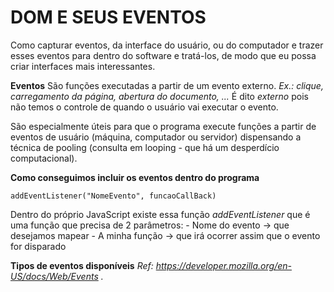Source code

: # DOM E SEUS EVENTOS
Como capturar eventos, da interface do usuário, ou do computador e trazer esses eventos para dentro do software e tratá-los, de modo que eu possa criar interfaces mais interessantes.

**Eventos**
São funções executadas a partir de um evento externo.
*Ex.: clique, carregamento da página, abertura do documento, ...*
É dito *externo* pois não temos o controle de quando o usuário vai executar o evento.

São especialmente úteis para que o programa execute funções a partir de eventos de usuário (máquina, computador ou servidor) dispensando a técnica de pooling (consulta em looping - que há um desperdício computacional).


**Como conseguimos incluir os eventos dentro do programa**
```JS
addEventListener("NomeEvento", funcaoCallBack)
```

Dentro do próprio JavaScript existe essa função *addEventListener* que é uma função que precisa de 2 parâmetros:
    - Nome do evento -> que desejamos mapear
    - A minha função -> que irá ocorrer assim que o evento for disparado


**Tipos de eventos disponíveis**
*Ref: https://developer.mozilla.org/en-US/docs/Web/Events .*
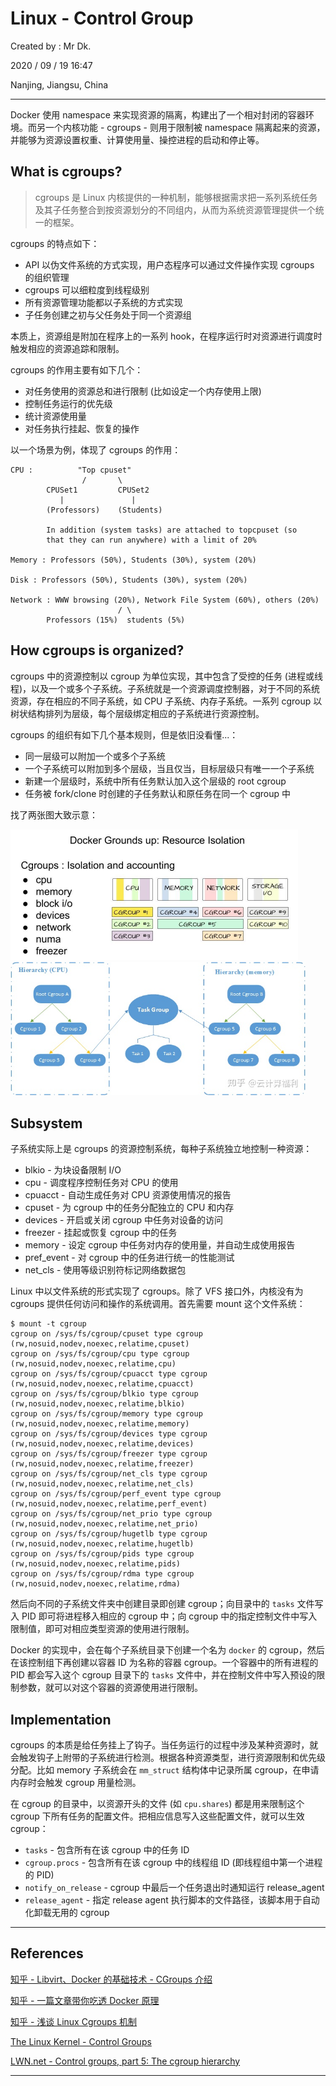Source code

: # Linux - Control Group

Created by : Mr Dk.

2020 / 09 / 19 16:47

Nanjing, Jiangsu, China

---

Docker 使用 namespace 来实现资源的隔离，构建出了一个相对封闭的容器环境。而另一个内核功能 - cgroups - 则用于限制被 namespace 隔离起来的资源，并能够为资源设置权重、计算使用量、操控进程的启动和停止等。

## What is cgroups?

> cgroups 是 Linux 内核提供的一种机制，能够根据需求把一系列系统任务及其子任务整合到按资源划分的不同组内，从而为系统资源管理提供一个统一的框架。

cgroups 的特点如下：

* API 以伪文件系统的方式实现，用户态程序可以通过文件操作实现 cgroups 的组织管理
* cgroups 可以细粒度到线程级别
* 所有资源管理功能都以子系统的方式实现
* 子任务创建之初与父任务处于同一个资源组

本质上，资源组是附加在程序上的一系列 hook，在程序运行时对资源进行调度时触发相应的资源追踪和限制。

cgroups 的作用主要有如下几个：

* 对任务使用的资源总和进行限制 (比如设定一个内存使用上限)
* 控制任务运行的优先级
* 统计资源使用量
* 对任务执行挂起、恢复的操作

以一个场景为例，体现了 cgroups 的作用：

```
CPU :          "Top cpuset"
                /       \
        CPUSet1         CPUSet2
           |               |
        (Professors)    (Students)

        In addition (system tasks) are attached to topcpuset (so
        that they can run anywhere) with a limit of 20%

Memory : Professors (50%), Students (30%), system (20%)

Disk : Professors (50%), Students (30%), system (20%)

Network : WWW browsing (20%), Network File System (60%), others (20%)
                        / \
        Professors (15%)  students (5%)
```

## How cgroups is organized?

cgroups 中的资源控制以 cgroup 为单位实现，其中包含了受控的任务 (进程或线程)，以及一个或多个子系统。子系统就是一个资源调度控制器，对于不同的系统资源，存在相应的不同子系统，如 CPU 子系统、内存子系统。一系列 cgroup 以树状结构排列为层级，每个层级绑定相应的子系统进行资源控制。

cgroups 的组织有如下几个基本规则，但是依旧没看懂...：

* 同一层级可以附加一个或多个子系统
* 一个子系统可以附加到多个层级，当且仅当，目标层级只有唯一一个子系统
* 新建一个层级时，系统中所有任务默认加入这个层级的 root cgroup
* 任务被 fork/clone 时创建的子任务默认和原任务在同一个 cgroup 中

找了两张图大致示意：

<img src="../img/cgroups-1.png" alt="cgroups-1" style="zoom:50%;" />

<img src="../img/cgroups-2.png" alt="cgroups-2" style="zoom: 67%;" />

## Subsystem

子系统实际上是 cgroups 的资源控制系统，每种子系统独立地控制一种资源：

* blkio - 为块设备限制 I/O
* cpu - 调度程序控制任务对 CPU 的使用
* cpuacct - 自动生成任务对 CPU 资源使用情况的报告
* cpuset - 为 cgroup 中的任务分配独立的 CPU 和内存
* devices - 开启或关闭 cgroup 中任务对设备的访问
* freezer - 挂起或恢复 cgroup 中的任务
* memory - 设定 cgroup 中任务对内存的使用量，并自动生成使用报告
* pref_event - 对 cgroup 中的任务进行统一的性能测试
* net_cls - 使用等级识别符标记网络数据包

Linux 中以文件系统的形式实现了 cgroups。除了 VFS 接口外，内核没有为 cgroups 提供任何访问和操作的系统调用。首先需要 mount 这个文件系统：

```console
$ mount -t cgroup
cgroup on /sys/fs/cgroup/cpuset type cgroup (rw,nosuid,nodev,noexec,relatime,cpuset)
cgroup on /sys/fs/cgroup/cpu type cgroup (rw,nosuid,nodev,noexec,relatime,cpu)
cgroup on /sys/fs/cgroup/cpuacct type cgroup (rw,nosuid,nodev,noexec,relatime,cpuacct)
cgroup on /sys/fs/cgroup/blkio type cgroup (rw,nosuid,nodev,noexec,relatime,blkio)
cgroup on /sys/fs/cgroup/memory type cgroup (rw,nosuid,nodev,noexec,relatime,memory)
cgroup on /sys/fs/cgroup/devices type cgroup (rw,nosuid,nodev,noexec,relatime,devices)
cgroup on /sys/fs/cgroup/freezer type cgroup (rw,nosuid,nodev,noexec,relatime,freezer)
cgroup on /sys/fs/cgroup/net_cls type cgroup (rw,nosuid,nodev,noexec,relatime,net_cls)
cgroup on /sys/fs/cgroup/perf_event type cgroup (rw,nosuid,nodev,noexec,relatime,perf_event)
cgroup on /sys/fs/cgroup/net_prio type cgroup (rw,nosuid,nodev,noexec,relatime,net_prio)
cgroup on /sys/fs/cgroup/hugetlb type cgroup (rw,nosuid,nodev,noexec,relatime,hugetlb)
cgroup on /sys/fs/cgroup/pids type cgroup (rw,nosuid,nodev,noexec,relatime,pids)
cgroup on /sys/fs/cgroup/rdma type cgroup (rw,nosuid,nodev,noexec,relatime,rdma)
```

然后向不同的子系统文件夹中创建目录即创建 cgroup；向目录中的 `tasks` 文件写入 PID 即可将进程移入相应的 cgroup 中；向 cgroup 中的指定控制文件中写入限制值，即可对相应类型资源的使用进行限制。

Docker 的实现中，会在每个子系统目录下创建一个名为 `docker` 的 cgroup，然后在该控制组下再创建以容器 ID 为名称的容器 cgroup。一个容器中的所有进程的 PID 都会写入这个 cgroup 目录下的 `tasks` 文件中，并在控制文件中写入预设的限制参数，就可以对这个容器的资源使用进行限制。

## Implementation

cgroups 的本质是给任务挂上了钩子。当任务运行的过程中涉及某种资源时，就会触发钩子上附带的子系统进行检测。根据各种资源类型，进行资源限制和优先级分配。比如 memory 子系统会在 `mm_struct` 结构体中记录所属 cgroup，在申请内存时会触发 cgroup 用量检测。

在 cgroup 的目录中，以资源开头的文件 (如 `cpu.shares`) 都是用来限制这个 cgroup 下所有任务的配置文件。把相应信息写入这些配置文件，就可以生效 cgroup：

* `tasks` - 包含所有在该 cgroup 中的任务 ID
* `cgroup.procs` - 包含所有在该 cgroup 中的线程组 ID (即线程组中第一个进程的 PID)
* `notify_on_release` - cgroup 中最后一个任务退出时通知运行 release_agent
* `release_agent` - 指定 release agent 执行脚本的文件路径，该脚本用于自动化卸载无用的 cgroup

---

## References

[知乎 - Libvirt、Docker 的基础技术 - CGroups 介绍](https://zhuanlan.zhihu.com/p/71011998)

[知乎 - 一篇文章带你吃透 Docker 原理](https://zhuanlan.zhihu.com/p/156718649)

[知乎 - 浅谈 Linux Cgroups 机制](https://zhuanlan.zhihu.com/p/81668069)

[The Linux Kernel - Control Groups](https://www.kernel.org/doc/html/latest/admin-guide/cgroup-v1/cgroups.html)

[LWN.net - Control groups, part 5: The cgroup hierarchy](https://lwn.net/Articles/606699/)

---

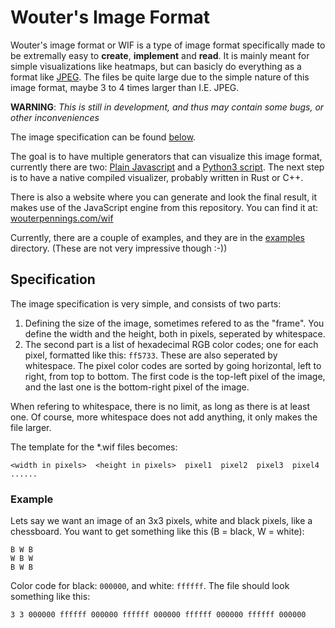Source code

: # Wouter's Image Format

Wouter's image format or WIF is a type of image format specifically made to be extremally easy to **create**, **implement** and **read**. It is mainly meant for simple visualizations like heatmaps, but can basicly do everything as a format like [JPEG](https://en.wikipedia.org/wiki/JPEG). The files be quite large due to the simple nature of this image format, maybe 3 to 4 times larger than I.E. JPEG.

**WARNING**: *This is still in development, and thus may contain some bugs, or other inconveniences*

The image specification can be found [below](#specification).

The goal is to have multiple generators that can visualize this image format, currently there are two: [Plain Javascript](/engine-web) and a [Python3 script](/engine-python). The next step is to have a native compiled visualizer, probably written in Rust or C++.

There is also a website where you can generate and look the final result, it makes use of the JavaScript engine from this repository. You can find it at: [wouterpennings.com/wif](https://wouterpennings.com/wif)

Currently, there are a couple of examples, and they are in the [examples](/examples/) directory. (These are not very impressive though :-)) 

## Specification

The image specification is very simple, and consists of two parts:
 1. Defining the size of the image, sometimes refered to as the "frame". You define the width and the height, both in pixels, seperated by whitespace.
 2. The second part is a list of hexadecimal RGB color codes; one for each pixel, formatted like this: `ff5733`. These are also seperated by whitespace. The pixel color codes are sorted by going horizontal, left to right, from top to bottom. The first code is the top-left pixel of the image, and the last one is the bottom-right pixel of the image.

When refering to whitespace, there is no limit, as long as there is at least one. Of course, more whitespace does not add anything, it only makes the file larger.

The template for the *.wif files becomes: 
```
<width in pixels>  <height in pixels>  pixel1  pixel2  pixel3  pixel4 ......
```

### Example

Lets say we want an image of an 3x3 pixels, white and black pixels, like a chessboard. You want to get something like this (B = black, W = white):

```
B W B
W B W
B W B
```

Color code for black: `000000`, and white: `ffffff`. The file should look something like this:

```
3 3 000000 ffffff 000000 ffffff 000000 ffffff 000000 ffffff 000000
```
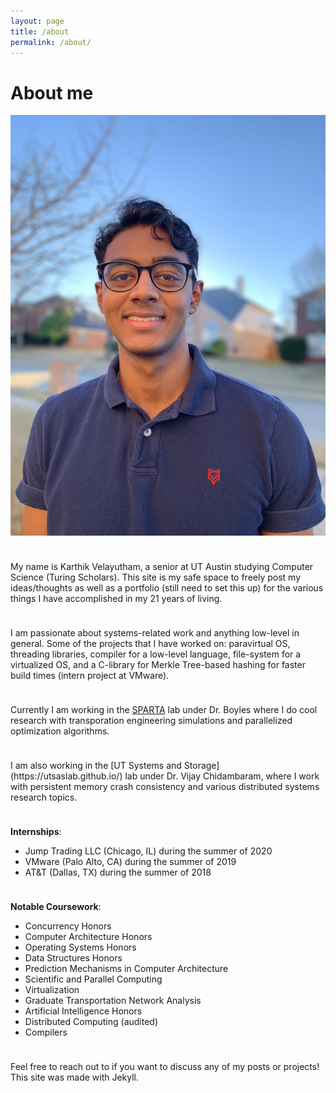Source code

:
 ```yaml
---
layout: page
title: /about
permalink: /about/
---
```


# About me
![image](/img/profile.jpg#profile)

<hr style="height:10px; visibility:hidden;" />

My name is Karthik Velayutham, a senior at UT Austin studying Computer Science (Turing Scholars). This site is my safe space to freely post my ideas/thoughts as well as a portfolio (still need to set this up) for the various things I have accomplished in my 21 years of living. 

<hr style="height:10px; visibility:hidden;" />

I am passionate about systems-related work and anything low-level in general. Some of the projects that I have worked on: paravirtual OS, threading libraries, compiler for a low-level language, file-system for a virtualized OS, and a C-library for Merkle Tree-based hashing for faster build times (intern project at VMware).

<hr style="height:10px; visibility:hidden;" />

Currently I am working in the [SPARTA](https://github.com/spartalab) lab under Dr. Boyles where I do cool research with transporation engineering simulations and parallelized optimization algorithms. 

<hr style="height:10px; visibility:hidden;" />
I am also working in the [UT Systems and Storage](https://utsaslab.github.io/) lab under Dr. Vijay Chidambaram, where I work with persistent memory crash consistency and various distributed systems research topics. 

<hr style="height:10px; visibility:hidden;" />

**Internships**:
* Jump Trading LLC (Chicago, IL) during the summer of 2020 
* VMware (Palo Alto, CA) during the summer of 2019
* AT&T (Dallas, TX) during the summer of 2018

<hr style="height:10px; visibility:hidden;" />

**Notable Coursework**:
* Concurrency Honors
* Computer Architecture Honors
* Operating Systems Honors
* Data Structures Honors
* Prediction Mechanisms in Computer Architecture
* Scientific and Parallel Computing
* Virtualization
* Graduate Transportation Network Analysis
* Artificial Intelligence Honors
* Distributed Computing (audited)
* Compilers

<hr style="height:10px; visibility:hidden;" />

Feel free to reach out to if you want to discuss any of my posts or projects! This site was made with Jekyll.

————————

Exercise
Everything from the first line of the entries through the line containing "do documento, ...*" is to be transcribed exactly; the pictures are not.

Exercise response
Source code

: # DOM E SEUS EVENTOS
Como capturar eventos, da interface do usuário, ou do computador e trazer esses eventos para dentro do software e tratá-los, de modo que eu possa criar interfaces mais interessantes.

**Eventos**
São funções executadas a partir de um evento externo.
*Ex.: clique, carregamento da página, abertura do documento, ...*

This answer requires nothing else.